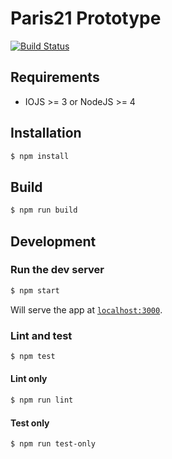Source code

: Paris21 Prototype
================
[![Build Status](https://travis-ci.org/devgateway/paris21.svg?branch=master)](https://travis-ci.org/devgateway/paris21)

## Requirements

* IOJS >= 3 or NodeJS >= 4


## Installation

```bash
$ npm install
```

## Build

```bash
$ npm run build
```

## Development

### Run the dev server

```bash
$ npm start
```

Will serve the app at [`localhost:3000`](http://localhost:3000).

### Lint and test

```bash
$ npm test
```

#### Lint only

```bash
$ npm run lint
```

#### Test only

```bash
$ npm run test-only
```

Brief: Filter the entries above down to the lines that contain "only".

Result:
#### Lint only
#### Test only
$ npm run test-only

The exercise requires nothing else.